## ABOUT THIS TASK
In the entries below, find the line with "- KOA is bull" and the line with "- KOA uses a". Print those two and everything between them exactly, and nothing else.

## INPUT DATA
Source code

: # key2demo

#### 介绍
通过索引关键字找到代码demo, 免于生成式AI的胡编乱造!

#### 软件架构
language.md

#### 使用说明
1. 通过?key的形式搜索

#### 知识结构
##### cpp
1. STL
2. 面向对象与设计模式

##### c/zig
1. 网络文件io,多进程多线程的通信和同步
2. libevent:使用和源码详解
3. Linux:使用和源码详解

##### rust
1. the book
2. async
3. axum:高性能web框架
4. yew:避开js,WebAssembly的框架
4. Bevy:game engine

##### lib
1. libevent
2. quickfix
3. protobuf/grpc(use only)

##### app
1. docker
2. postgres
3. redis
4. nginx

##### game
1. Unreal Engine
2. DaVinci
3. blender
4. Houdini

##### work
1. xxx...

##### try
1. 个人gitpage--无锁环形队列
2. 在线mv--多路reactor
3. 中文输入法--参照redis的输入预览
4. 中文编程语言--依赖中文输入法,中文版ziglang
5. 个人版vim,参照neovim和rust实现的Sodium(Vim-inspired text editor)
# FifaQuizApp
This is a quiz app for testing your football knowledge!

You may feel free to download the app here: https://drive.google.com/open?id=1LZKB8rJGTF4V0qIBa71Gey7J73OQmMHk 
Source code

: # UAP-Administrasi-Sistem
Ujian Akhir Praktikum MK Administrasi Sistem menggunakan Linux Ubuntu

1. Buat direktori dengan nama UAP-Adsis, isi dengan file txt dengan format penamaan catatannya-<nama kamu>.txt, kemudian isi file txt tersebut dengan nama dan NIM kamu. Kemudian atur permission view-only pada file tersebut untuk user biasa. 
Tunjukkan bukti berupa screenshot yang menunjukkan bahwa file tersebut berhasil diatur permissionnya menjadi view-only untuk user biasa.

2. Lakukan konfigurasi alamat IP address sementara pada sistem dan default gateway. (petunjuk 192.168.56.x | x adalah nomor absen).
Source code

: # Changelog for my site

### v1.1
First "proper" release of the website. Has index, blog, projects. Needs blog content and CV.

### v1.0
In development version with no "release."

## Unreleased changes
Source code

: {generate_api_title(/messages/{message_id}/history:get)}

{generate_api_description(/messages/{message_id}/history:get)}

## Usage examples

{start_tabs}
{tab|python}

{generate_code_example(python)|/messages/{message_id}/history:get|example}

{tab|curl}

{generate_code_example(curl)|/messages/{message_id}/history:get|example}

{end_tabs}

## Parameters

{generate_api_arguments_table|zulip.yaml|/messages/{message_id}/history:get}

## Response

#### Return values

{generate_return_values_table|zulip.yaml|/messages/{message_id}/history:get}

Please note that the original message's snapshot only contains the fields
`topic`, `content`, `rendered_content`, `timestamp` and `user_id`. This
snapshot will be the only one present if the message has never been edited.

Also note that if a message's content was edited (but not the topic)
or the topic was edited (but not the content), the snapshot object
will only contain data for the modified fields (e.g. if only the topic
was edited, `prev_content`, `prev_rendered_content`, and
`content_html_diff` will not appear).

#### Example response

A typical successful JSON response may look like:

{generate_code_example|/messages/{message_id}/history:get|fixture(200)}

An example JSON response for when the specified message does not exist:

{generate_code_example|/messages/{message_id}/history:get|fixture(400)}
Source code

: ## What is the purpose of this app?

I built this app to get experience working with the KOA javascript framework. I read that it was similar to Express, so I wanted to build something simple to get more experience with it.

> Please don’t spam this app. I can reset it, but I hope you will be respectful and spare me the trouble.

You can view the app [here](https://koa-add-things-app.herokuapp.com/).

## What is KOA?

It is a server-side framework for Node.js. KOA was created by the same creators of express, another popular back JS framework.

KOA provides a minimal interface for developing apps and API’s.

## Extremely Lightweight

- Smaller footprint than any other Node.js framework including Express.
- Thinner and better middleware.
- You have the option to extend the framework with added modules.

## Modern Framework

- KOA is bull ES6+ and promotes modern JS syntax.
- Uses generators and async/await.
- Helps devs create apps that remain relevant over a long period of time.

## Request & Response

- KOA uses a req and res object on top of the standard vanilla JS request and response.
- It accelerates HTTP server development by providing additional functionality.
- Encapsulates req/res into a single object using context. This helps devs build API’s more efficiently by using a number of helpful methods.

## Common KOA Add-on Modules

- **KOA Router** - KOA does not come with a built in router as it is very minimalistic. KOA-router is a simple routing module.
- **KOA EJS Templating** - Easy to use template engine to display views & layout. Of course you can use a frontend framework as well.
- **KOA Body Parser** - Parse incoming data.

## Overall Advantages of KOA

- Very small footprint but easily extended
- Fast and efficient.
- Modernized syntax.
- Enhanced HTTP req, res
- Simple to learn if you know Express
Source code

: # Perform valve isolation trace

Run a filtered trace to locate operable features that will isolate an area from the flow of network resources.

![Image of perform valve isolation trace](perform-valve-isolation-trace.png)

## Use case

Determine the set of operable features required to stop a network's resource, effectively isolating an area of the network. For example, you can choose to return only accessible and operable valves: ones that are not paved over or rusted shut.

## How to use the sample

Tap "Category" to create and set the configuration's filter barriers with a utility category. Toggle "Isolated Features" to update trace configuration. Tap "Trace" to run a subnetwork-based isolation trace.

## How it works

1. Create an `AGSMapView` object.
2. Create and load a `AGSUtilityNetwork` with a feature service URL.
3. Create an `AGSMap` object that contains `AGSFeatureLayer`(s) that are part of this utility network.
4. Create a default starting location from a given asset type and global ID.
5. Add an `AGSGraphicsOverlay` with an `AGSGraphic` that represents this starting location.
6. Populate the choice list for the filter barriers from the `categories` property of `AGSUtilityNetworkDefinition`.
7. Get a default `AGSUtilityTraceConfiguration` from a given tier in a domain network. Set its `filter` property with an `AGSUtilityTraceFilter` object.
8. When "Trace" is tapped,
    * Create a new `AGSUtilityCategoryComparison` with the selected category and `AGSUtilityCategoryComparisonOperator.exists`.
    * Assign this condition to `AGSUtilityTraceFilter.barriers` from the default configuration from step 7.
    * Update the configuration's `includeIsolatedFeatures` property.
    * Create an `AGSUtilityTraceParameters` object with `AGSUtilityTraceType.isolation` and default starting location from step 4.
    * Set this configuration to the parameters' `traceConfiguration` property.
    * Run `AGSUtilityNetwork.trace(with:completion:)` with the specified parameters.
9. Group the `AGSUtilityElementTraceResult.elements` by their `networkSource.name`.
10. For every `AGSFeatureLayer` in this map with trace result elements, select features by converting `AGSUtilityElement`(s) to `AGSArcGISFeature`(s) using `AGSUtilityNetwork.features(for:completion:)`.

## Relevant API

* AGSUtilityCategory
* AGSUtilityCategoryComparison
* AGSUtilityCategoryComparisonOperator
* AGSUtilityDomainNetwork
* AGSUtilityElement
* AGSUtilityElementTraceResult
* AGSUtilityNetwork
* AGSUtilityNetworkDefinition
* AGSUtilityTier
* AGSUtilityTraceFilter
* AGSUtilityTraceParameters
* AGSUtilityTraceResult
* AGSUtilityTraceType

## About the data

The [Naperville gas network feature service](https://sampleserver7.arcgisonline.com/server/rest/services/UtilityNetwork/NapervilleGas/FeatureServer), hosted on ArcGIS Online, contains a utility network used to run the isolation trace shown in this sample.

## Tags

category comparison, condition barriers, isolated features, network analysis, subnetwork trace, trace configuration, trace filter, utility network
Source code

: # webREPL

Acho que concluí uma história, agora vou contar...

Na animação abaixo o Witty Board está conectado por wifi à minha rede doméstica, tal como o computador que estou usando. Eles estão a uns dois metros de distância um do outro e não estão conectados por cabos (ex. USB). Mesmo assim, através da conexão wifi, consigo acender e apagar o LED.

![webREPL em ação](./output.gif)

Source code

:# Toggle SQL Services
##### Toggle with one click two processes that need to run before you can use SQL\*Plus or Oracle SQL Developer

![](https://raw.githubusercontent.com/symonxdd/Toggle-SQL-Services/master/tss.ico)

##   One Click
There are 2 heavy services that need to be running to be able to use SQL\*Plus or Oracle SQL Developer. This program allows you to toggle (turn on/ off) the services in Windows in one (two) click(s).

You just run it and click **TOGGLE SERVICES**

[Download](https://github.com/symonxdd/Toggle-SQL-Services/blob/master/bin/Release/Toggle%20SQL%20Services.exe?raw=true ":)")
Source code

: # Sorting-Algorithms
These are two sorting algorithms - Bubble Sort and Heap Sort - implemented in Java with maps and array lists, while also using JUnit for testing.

## RESULT FOR THIS TASK
- KOA is bull ES6+ and promotes modern JS syntax.
- Uses generators and async/await.
- Helps devs create apps that remain relevant over a long period of time.

## Request & Response

- KOA uses a req and res object on top of the standard vanilla JS request and response.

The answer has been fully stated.